[PROVIDED DATA]

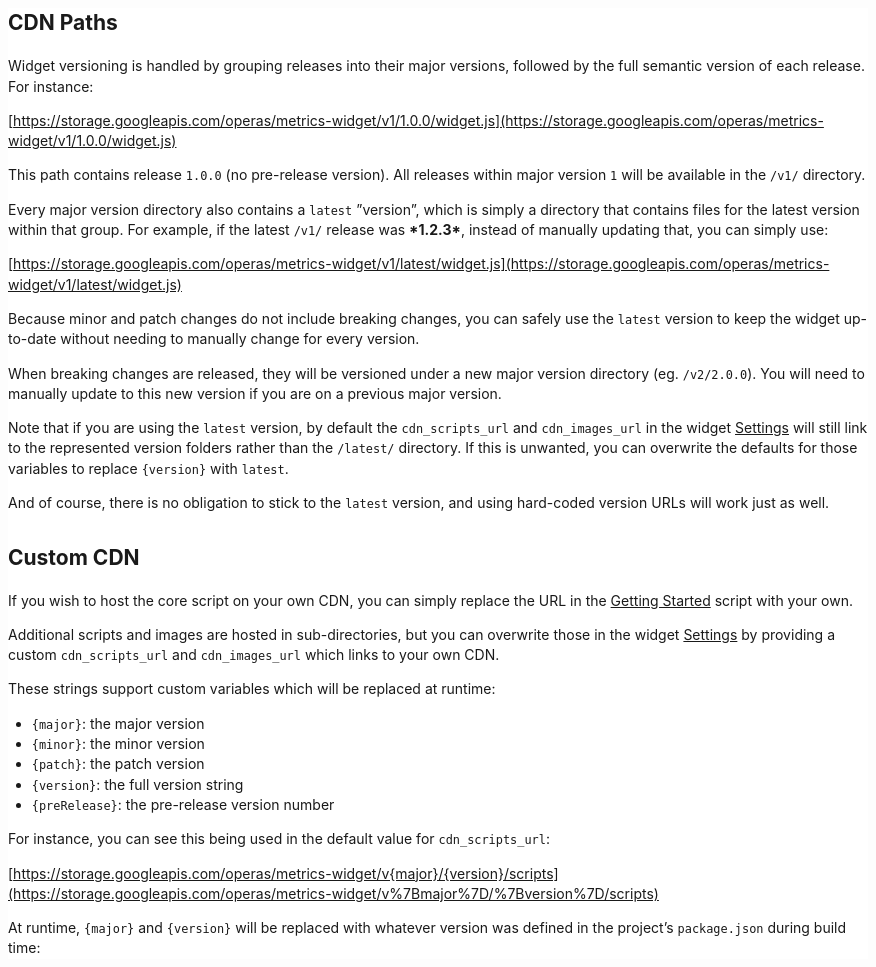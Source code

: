 ## CDN Paths

Widget versioning is handled by grouping releases into their major versions, followed by the full semantic version of each release. For instance:

[https://storage.googleapis.com/operas/metrics-widget/v1/1.0.0/widget.js](https://storage.googleapis.com/operas/metrics-widget/v1/1.0.0/widget.js)

This path contains release `1.0.0` (no pre-release version). All releases within major version `1` will be available in the `/v1/` directory.

Every major version directory also contains a `latest` ”version”, which is simply a directory that contains files for the latest version within that group. For example, if the latest `/v1/` release was **\***1.2.3**\***, instead of manually updating that, you can simply use:

[https://storage.googleapis.com/operas/metrics-widget/v1/latest/widget.js](https://storage.googleapis.com/operas/metrics-widget/v1/latest/widget.js)

Because minor and patch changes do not include breaking changes, you can safely use the `latest` version to keep the widget up-to-date without needing to manually change for every version.

When breaking changes are released, they will be versioned under a new major version directory (eg. `/v2/2.0.0`). You will need to manually update to this new version if you are on a previous major version.

Note that if you are using the `latest` version, by default the `cdn_scripts_url` and `cdn_images_url` in the widget [Settings](#settings) will still link to the represented version folders rather than the `/latest/` directory. If this is unwanted, you can overwrite the defaults for those variables to replace `{version}` with `latest`.

And of course, there is no obligation to stick to the `latest` version, and using hard-coded version URLs will work just as well.

## Custom CDN

If you wish to host the core script on your own CDN, you can simply replace the URL in the [Getting Started](#getting-started) script with your own.

Additional scripts and images are hosted in sub-directories, but you can overwrite those in the widget [Settings](#settings) by providing a custom `cdn_scripts_url` and `cdn_images_url` which links to your own CDN.

These strings support custom variables which will be replaced at runtime:

- `{major}`: the major version
- `{minor}`: the minor version
- `{patch}`: the patch version
- `{version}`: the full version string
- `{preRelease}`: the pre-release version number

For instance, you can see this being used in the default value for `cdn_scripts_url`:

[https://storage.googleapis.com/operas/metrics-widget/v{major}/{version}/scripts](https://storage.googleapis.com/operas/metrics-widget/v%7Bmajor%7D/%7Bversion%7D/scripts)

At runtime, `{major}` and `{version}` will be replaced with whatever version was defined in the project’s `package.json` during build time:

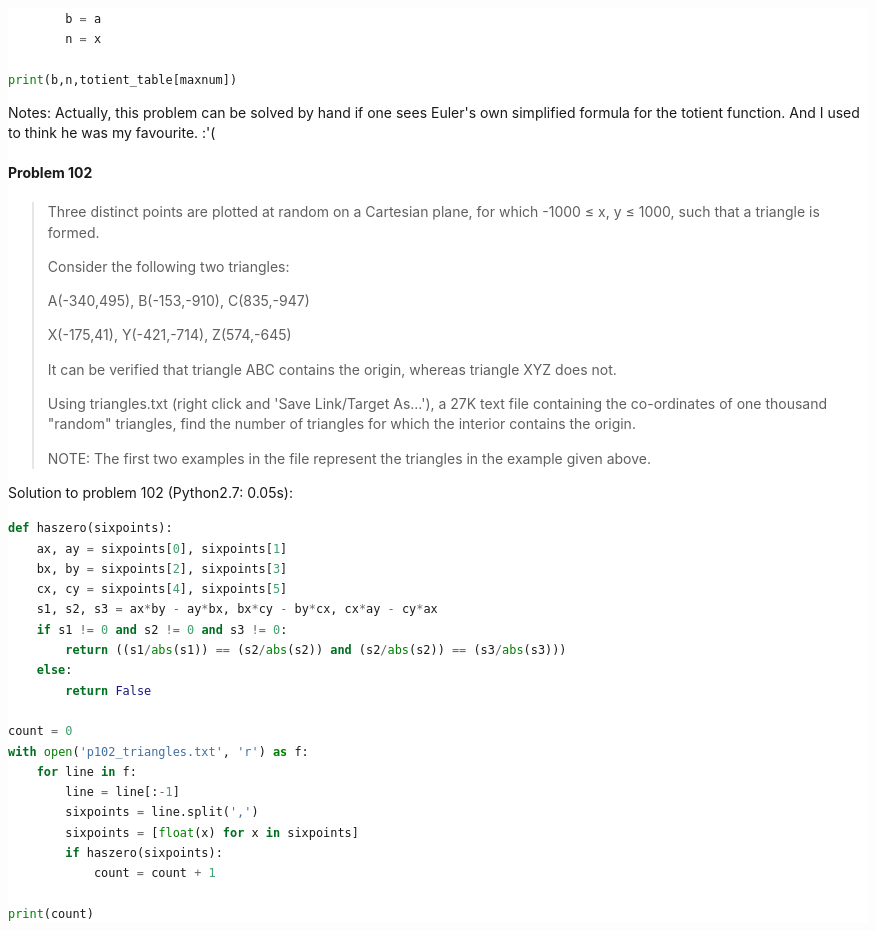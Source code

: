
 ```python
        b = a
        n = x

print(b,n,totient_table[maxnum])
```

Notes: Actually, this problem can be solved by hand if one sees Euler's own simplified formula for the totient function. And I used to think he was my favourite. :'( 

#### Problem 102

> Three distinct points are plotted at random on a Cartesian plane, for which -1000 ≤ x, y ≤ 1000, such that a triangle is formed.
> 
> Consider the following two triangles:
> 
> A(-340,495), B(-153,-910), C(835,-947)
> 
> X(-175,41), Y(-421,-714), Z(574,-645)
> 
> It can be verified that triangle ABC contains the origin, whereas triangle XYZ does not.
> 
> Using triangles.txt (right click and 'Save Link/Target As...'), a 27K text file containing the co-ordinates of one thousand "random" triangles, find the number of triangles for which the interior contains the origin.
> 
> NOTE: The first two examples in the file represent the triangles in the example given above.

Solution to problem 102 (Python2.7: 0.05s):

```python
def haszero(sixpoints):
    ax, ay = sixpoints[0], sixpoints[1]
    bx, by = sixpoints[2], sixpoints[3]
    cx, cy = sixpoints[4], sixpoints[5]
    s1, s2, s3 = ax*by - ay*bx, bx*cy - by*cx, cx*ay - cy*ax
    if s1 != 0 and s2 != 0 and s3 != 0:
        return ((s1/abs(s1)) == (s2/abs(s2)) and (s2/abs(s2)) == (s3/abs(s3)))
    else:
        return False

count = 0
with open('p102_triangles.txt', 'r') as f:
    for line in f:
        line = line[:-1]
        sixpoints = line.split(',')
        sixpoints = [float(x) for x in sixpoints]
        if haszero(sixpoints): 
            count = count + 1

print(count)
```


[projecteuler]:  https://projecteuler.net
[wiki-lazyeval]: https://en.wikipedia.org/wiki/Lazy_evaluation
[mathse-pe106]:  https://math.stackexchange.com/questions/1723048/project-euler-106-necessary-and-sufficient-conditions
[reddit-rust]:   https://www.reddit.com/r/rust
[irc-rust]:      https://chat.mibbit.com/?server=irc.mozilla.org%3A%2B6697&channel=%23rust
[crates.io]:     http://doc.crates.io/
[wiki-purity]:   https://en.wikipedia.org/wiki/Purely_functional
[hoogle]:        https://www.haskell.org/hoogle/?hoogle=
[matplotlib]:    http://matplotlib.org/
[sympy]:         http://www.sympy.org/en/index.html
[numpy]:         http://www.numpy.org/
[rouge-issue]:   https://github.com/jneen/rouge/issues/287
[rouge-PR]:      https://github.com/jneen/rouge/pull/452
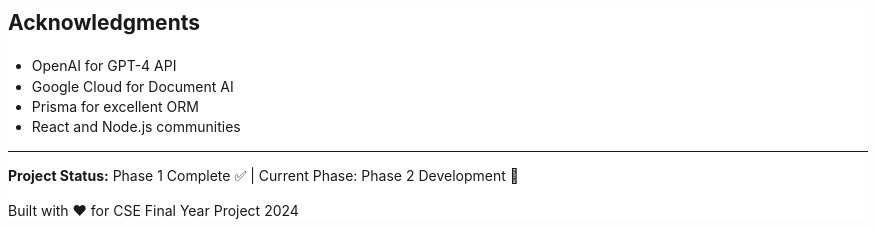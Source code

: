 ## Acknowledgments

- OpenAI for GPT-4 API
- Google Cloud for Document AI
- Prisma for excellent ORM
- React and Node.js communities

---

**Project Status:** Phase 1 Complete ✅ | Current Phase: Phase 2 Development 🚧

Built with ❤️ for CSE Final Year Project 2024
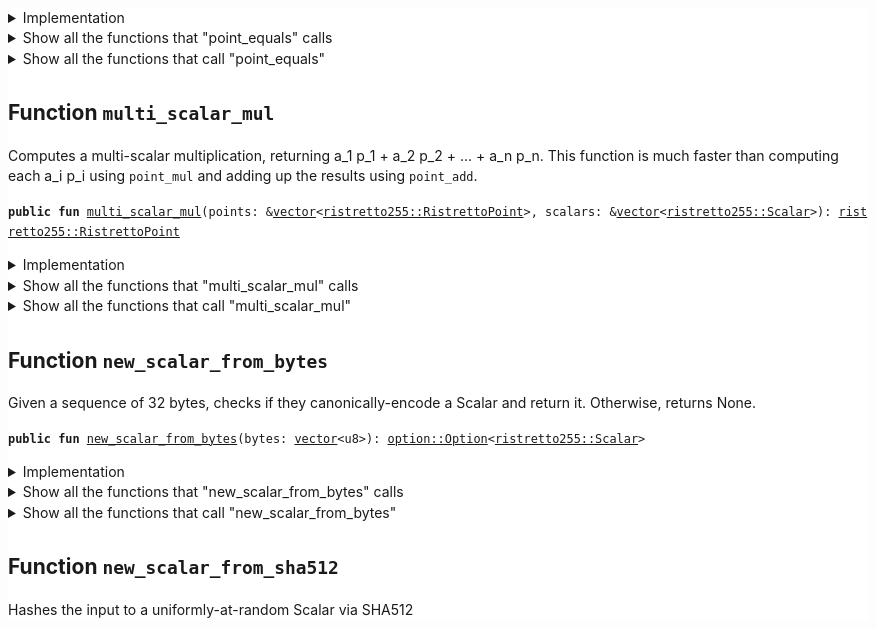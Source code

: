 

<details><summary>Implementation</summary></details>

<details><summary>Show all the functions that "point_equals" calls</summary></details>

<details><summary>Show all the functions that call "point_equals"</summary></details>

<a name="0x1_ristretto255_multi_scalar_mul"></a>

## Function `multi_scalar_mul`

Computes a multi-scalar multiplication, returning a_1 p_1 + a_2 p_2 + ... + a_n p_n.
This function is much faster than computing each a_i p_i using <code>point_mul</code> and adding up the results using <code>point_add</code>.


<pre><code><b>public</b> <b>fun</b> <a href="ristretto255.md#0x1_ristretto255_multi_scalar_mul">multi_scalar_mul</a>(points: &<a href="../../move-stdlib/doc/vector.md#0x1_vector">vector</a>&lt;<a href="ristretto255.md#0x1_ristretto255_RistrettoPoint">ristretto255::RistrettoPoint</a>&gt;, scalars: &<a href="../../move-stdlib/doc/vector.md#0x1_vector">vector</a>&lt;<a href="ristretto255.md#0x1_ristretto255_Scalar">ristretto255::Scalar</a>&gt;): <a href="ristretto255.md#0x1_ristretto255_RistrettoPoint">ristretto255::RistrettoPoint</a>
</code></pre>



<details><summary>Implementation</summary></details>

<details><summary>Show all the functions that "multi_scalar_mul" calls</summary></details>

<details><summary>Show all the functions that call "multi_scalar_mul"</summary></details>

<a name="0x1_ristretto255_new_scalar_from_bytes"></a>

## Function `new_scalar_from_bytes`

Given a sequence of 32 bytes, checks if they canonically-encode a Scalar and return it.
Otherwise, returns None.


<pre><code><b>public</b> <b>fun</b> <a href="ristretto255.md#0x1_ristretto255_new_scalar_from_bytes">new_scalar_from_bytes</a>(bytes: <a href="../../move-stdlib/doc/vector.md#0x1_vector">vector</a>&lt;u8&gt;): <a href="../../move-stdlib/doc/option.md#0x1_option_Option">option::Option</a>&lt;<a href="ristretto255.md#0x1_ristretto255_Scalar">ristretto255::Scalar</a>&gt;
</code></pre>



<details><summary>Implementation</summary></details>

<details><summary>Show all the functions that "new_scalar_from_bytes" calls</summary></details>

<details><summary>Show all the functions that call "new_scalar_from_bytes"</summary></details>

<a name="0x1_ristretto255_new_scalar_from_sha512"></a>

## Function `new_scalar_from_sha512`

Hashes the input to a uniformly-at-random Scalar via SHA512
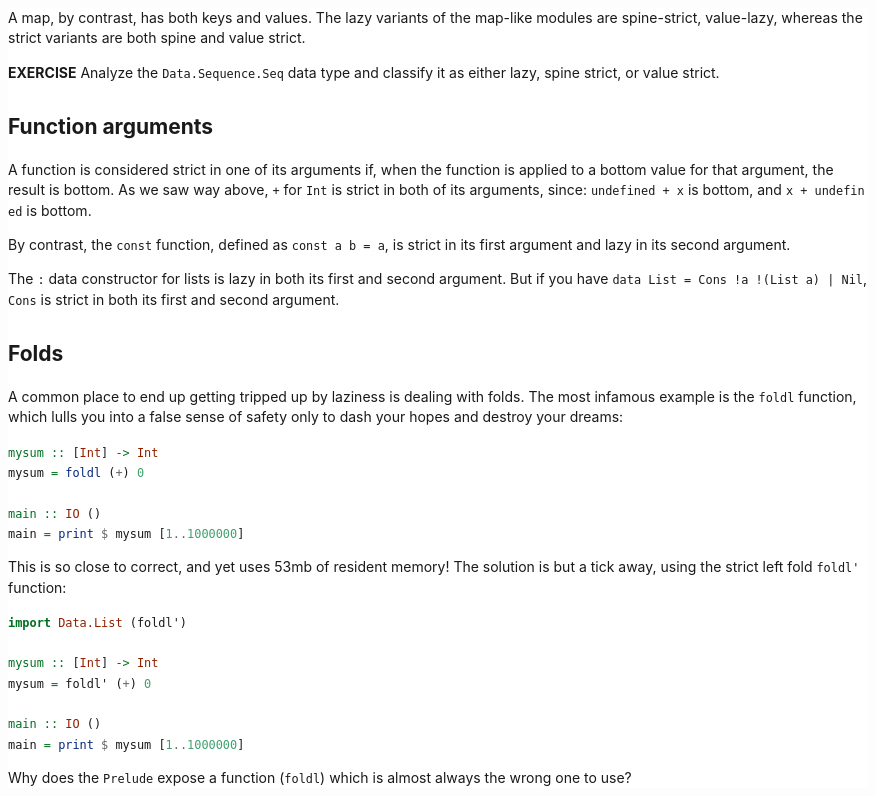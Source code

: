 A map, by contrast, has both keys and values. The lazy variants of the
map-like modules are spine-strict, value-lazy, whereas the strict
variants are both spine and value strict.

__EXERCISE__ Analyze the `Data.Sequence.Seq` data type and classify it
as either lazy, spine strict, or value strict.

## Function arguments

A function is considered strict in one of its arguments if, when the
function is applied to a bottom value for that argument, the result is
bottom. As we saw way above, `+` for `Int` is strict in both of its
arguments, since: `undefined + x` is bottom, and `x + undefined` is
bottom.

By contrast, the `const` function, defined as `const a b = a`, is
strict in its first argument and lazy in its second argument.

The `:` data constructor for lists is lazy in both its first and
second argument. But if you have `data List = Cons !a !(List a) |
Nil`, `Cons` is strict in both its first and second argument.

## Folds

A common place to end up getting tripped up by laziness is dealing
with folds. The most infamous example is the `foldl` function, which
lulls you into a false sense of safety only to dash your hopes and
destroy your dreams:

```haskell
mysum :: [Int] -> Int
mysum = foldl (+) 0

main :: IO ()
main = print $ mysum [1..1000000]
```

This is so close to correct, and yet uses 53mb of resident memory! The
solution is but a tick away, using the strict left fold `foldl'`
function:

```haskell
import Data.List (foldl')

mysum :: [Int] -> Int
mysum = foldl' (+) 0

main :: IO ()
main = print $ mysum [1..1000000]
```

Why does the `Prelude` expose a function (`foldl`) which is almost
always the wrong one to use?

[/PROVIDED DATA]

__WHAT YOU NEED TO DO__
Beginning with the line that holds "and classify it", copy the entries exactly to their last line, and leave out every earlier line.

__RESULT BELOW__
__EXERCISE__ Analyze the `Data.Sequence.Seq` data type and classify it
as either lazy, spine strict, or value strict.

## Function arguments

A function is considered strict in one of its arguments if, when the
function is applied to a bottom value for that argument, the result is
bottom. As we saw way above, `+` for `Int` is strict in both of its
arguments, since: `undefined + x` is bottom, and `x + undefined` is
bottom.

By contrast, the `const` function, defined as `const a b = a`, is
strict in its first argument and lazy in its second argument.

The `:` data constructor for lists is lazy in both its first and
second argument. But if you have `data List = Cons !a !(List a) |
Nil`, `Cons` is strict in both its first and second argument.

## Folds

A common place to end up getting tripped up by laziness is dealing
with folds. The most infamous example is the `foldl` function, which
lulls you into a false sense of safety only to dash your hopes and
destroy your dreams:

```haskell
mysum :: [Int] -> Int
mysum = foldl (+) 0

main :: IO ()
main = print $ mysum [1..1000000]
```

This is so close to correct, and yet uses 53mb of resident memory! The
solution is but a tick away, using the strict left fold `foldl'`
function:

```haskell
import Data.List (foldl')

mysum :: [Int] -> Int
mysum = foldl' (+) 0

main :: IO ()
main = print $ mysum [1..1000000]
```

Why does the `Prelude` expose a function (`foldl`) which is almost
always the wrong one to use?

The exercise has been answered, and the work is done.